Would those filters fit a P60 light like the WF-501B?

The filter material for theatrical use is various kinds of sheet plastic and easily cut to fit different sorts of filter holders. I think photographers do the same thing. These aren’t the round glass filters that screw in over lenses; they’re meant to go over light sources.

The little “Swatch book” is made of small pieces of each color, separated by tabs that have the same spectrum/transmission that is on the web page. Each of those pieces is big enough to cut out a couple of Solarforce-size circles with some left over.

(Scraps are handy for dimming down the darned bright blue LEDs on everything nowadays)

Ahh. Ok, thanks for the explanation…

I have a pair of these Uvex Orange goggles that I use as blue-protection for my 445nm lasers.

http://www.amazon.com/Uvex-S1933X-Eyewear-SCT-Orange-Anti-Fog/dp/B000USRG90

They double as UV filters, so I can clearly distinguish what fluoresces without distracted by the 445nm blue light.

Hi,

Would these work?

http://www.ebay.com/itm/OVER-GLASSES-SUNGLASSES-BLUE-BLOCKER-DRIVING-UV-400-/291059941913

Those should work fine but you should be able to get a nice set of 3M ones at your local big box home improvement store for <$10.

Hi,

What about these?

http://www.homedepot.com/p/3M-Tekk-Protection-Personal-Safety-X-Factor-Yellow-Safety-Glasses-90966-WV6/202080153

I think the eBay one you linked might be better but we don’t know for sure until we see a graph of the wavelengths that are blocked.

The visible light that you’re seeing from the light isn’t UV, and the purpose of the goggles should block UV and blue (up to 445-450nm).

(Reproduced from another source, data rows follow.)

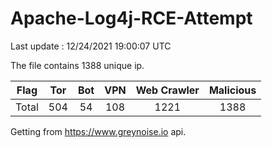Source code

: 
# Apache-Log4j-RCE-Attempt

Last update : 12/24/2021 19:00:07 UTC

The file contains 1388 unique ip.

| Flag | Tor | Bot | VPN | Web Crawler | Malicious |
| :-:  | :-: | :-: | :-: | :-:         | :-:       |
| Total| 504  | 54  | 108  | 1221          | 1388        |

Getting from https://www.greynoise.io api.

The Uvex Orange that I linked to definitely does the above and is advertised to do so in their light transmission graphs.

Those 3M tekk glasses are great, the standard dark/smoke ones are the only sunglasses I wear anymore. Got tired of loosing / destroying Oakleys and switched to wearing those 3M safety glasses as sunglasses a few years ago on a road trip to Disney World and its great not having to worry about them, if anything does happen I’m out $9 and can pick up a new pair anywhere.100% UV and the new revision (came out around January) are even polarized now. Not sure how well the yellow will work for your needs but overall they’re great glasses. I also have a clear pair that don’t block and light but are still 100% UV for overcast days.

Hi Ryan,

I wear glasses, so was hoping for something that’d work over my glasses, otherwise, I’d probably go ahead with that one, since you know that that’ll work.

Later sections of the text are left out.